Long a standard reference source for scholarship, largely because of its tightly controlled editing, the Encyclopaedia Britannica announced this week it was throwing open its elegantly-bound covers to the masses. It will allow the “user community” (in the words of the encyclopedia’s blog) to contribute their own articles, which will be clearly marked and run alongside the edited reference pieces.
This seems to be a response to the runaway success of the user-edited online reference tool Wikipedia. (See for yourself. Do a Web search on a topic and note whether Wikipedia or Britannica shows up first.) Scholars have been adamantly opposed to Wikipedia citations in academic papers because the authors and sources are always changing. Jimmy Wales, Wikipedia’s co-founder, agrees with this, but in next week’s issue of The Chronicle (click back to our home page on Monday for more) he also points to some changes in the reference tool that may make it more palatable to scholars.

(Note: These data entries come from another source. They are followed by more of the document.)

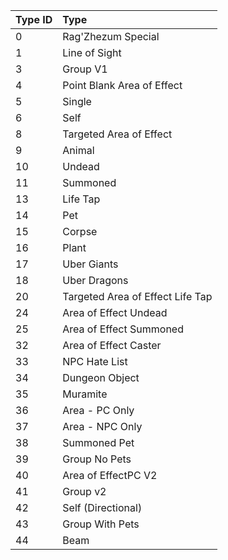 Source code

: **Type ID**|**Type**
:-----|:-----
0|Rag'Zhezum Special
1|Line of Sight
3|Group V1
4|Point Blank Area of Effect
5|Single
6|Self
8|Targeted Area of Effect
9|Animal
10|Undead
11|Summoned
13|Life Tap
14|Pet
15|Corpse
16|Plant
17|Uber Giants
18|Uber Dragons
20|Targeted Area of Effect Life Tap
24|Area of Effect Undead
25|Area of Effect Summoned
32|Area of Effect Caster
33|NPC Hate List
34|Dungeon Object
35|Muramite
36|Area - PC Only
37|Area - NPC Only
38|Summoned Pet
39|Group No Pets
40|Area of EffectPC V2
41|Group v2
42|Self (Directional)
43|Group With Pets
44|Beam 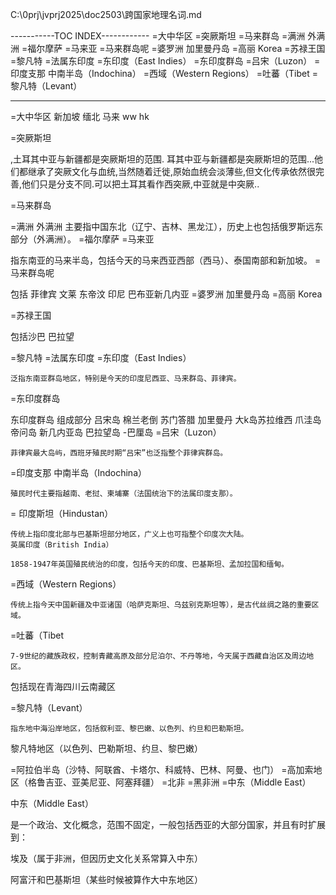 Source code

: 
C:\0prj\jvprj2025\doc2503\跨国家地理名词.md

-----------TOC INDEX------------
=大中华区
=突厥斯坦
=马来群岛
=满洲 外满洲
=福尔摩萨
=马来亚
=马来群岛呢
=婆罗洲 加里曼丹岛
=高丽 Korea
=苏禄王国
=黎凡特
=法属东印度
=东印度（East Indies）
=东印度群岛
=吕宋（Luzon）
=印度支那    中南半岛（Indochina）
=西域（Western Regions）
=吐蕃（Tibet
=黎凡特（Levant）

---------------------------

=大中华区 
新加坡 缅北 马来 ww hk


=突厥斯坦

,土耳其中亚与新疆都是突厥斯坦的范围.
耳其中亚与新疆都是突厥斯坦的范围...他们都继承了突厥文化与血统,当然随着迁徙,原始血统会淡薄些,但文化传承依然很完善,他们只是分支不同.可以把土耳其看作西突厥,中亚就是中突厥..


=马来群岛


=满洲 外满洲
主要指中国东北（辽宁、吉林、黑龙江），历史上也包括俄罗斯远东部分（外满洲）。
=福尔摩萨
=马来亚

指东南亚的马来半岛，包括今天的马来西亚西部（西马）、泰国南部和新加坡。
=马来群岛呢

包括 菲律宾  文莱 东帝汶 印尼 巴布亚新几内亚
=婆罗洲 加里曼丹岛
=高丽 Korea

=苏禄王国

包括沙巴 巴拉望 

=黎凡特
=法属东印度
=东印度（East Indies）

    泛指东南亚群岛地区，特别是今天的印度尼西亚、马来群岛、菲律宾。
=东印度群岛

东印度群岛  组成部分 吕宋岛 棉兰老倒 苏门答腊 加里曼丹 大k岛苏拉维西  爪洼岛 帝问岛  新几内亚岛 巴拉望岛 -巴厘岛
=吕宋（Luzon）

    菲律宾最大岛屿，西班牙殖民时期“吕宋”也泛指整个菲律宾群岛。

=印度支那    中南半岛（Indochina）

    殖民时代主要指越南、老挝、柬埔寨（法国统治下的法属印度支那）。

 = 印度斯坦（Hindustan）

    传统上指印度北部与巴基斯坦部分地区，广义上也可指整个印度次大陆。
    英属印度（British India）

    1858-1947年英国殖民统治的印度，包括今天的印度、巴基斯坦、孟加拉国和缅甸。
=西域（Western Regions）

    传统上指今天中国新疆及中亚诸国（哈萨克斯坦、乌兹别克斯坦等），是古代丝绸之路的重要区域。

=吐蕃（Tibet

    7-9世纪的藏族政权，控制青藏高原及部分尼泊尔、不丹等地，今天属于西藏自治区及周边地区。
包括现在青海四川云南藏区

=黎凡特（Levant）

    指东地中海沿岸地区，包括叙利亚、黎巴嫩、以色列、约旦和巴勒斯坦。
黎凡特地区（以色列、巴勒斯坦、约旦、黎巴嫩）

=阿拉伯半岛（沙特、阿联酋、卡塔尔、科威特、巴林、阿曼、也门）
=高加索地区（格鲁吉亚、亚美尼亚、阿塞拜疆）
=北非
=黑非洲
=中东（Middle East）

中东（Middle East）

是一个政治、文化概念，范围不固定，一般包括西亚的大部分国家，并且有时扩展到：

埃及（属于非洲，但因历史文化关系常算入中东）

阿富汗和巴基斯坦（某些时候被算作大中东地区）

At Britannica, “readers and users will also be invited into an online community where they can work and publish at Britannica’s site under their own names,” the encyclopedia’s blog explains.
But it’s not a complete free-for-all. The voice of Britannica adds that the core encyclopedia itself “will continue to be edited according to the most rigorous standards and will bear the imprimatur ‘Britannica Checked’ to distinguish it from material on the site for which Britannica editors are not responsible.”—Josh Fischman.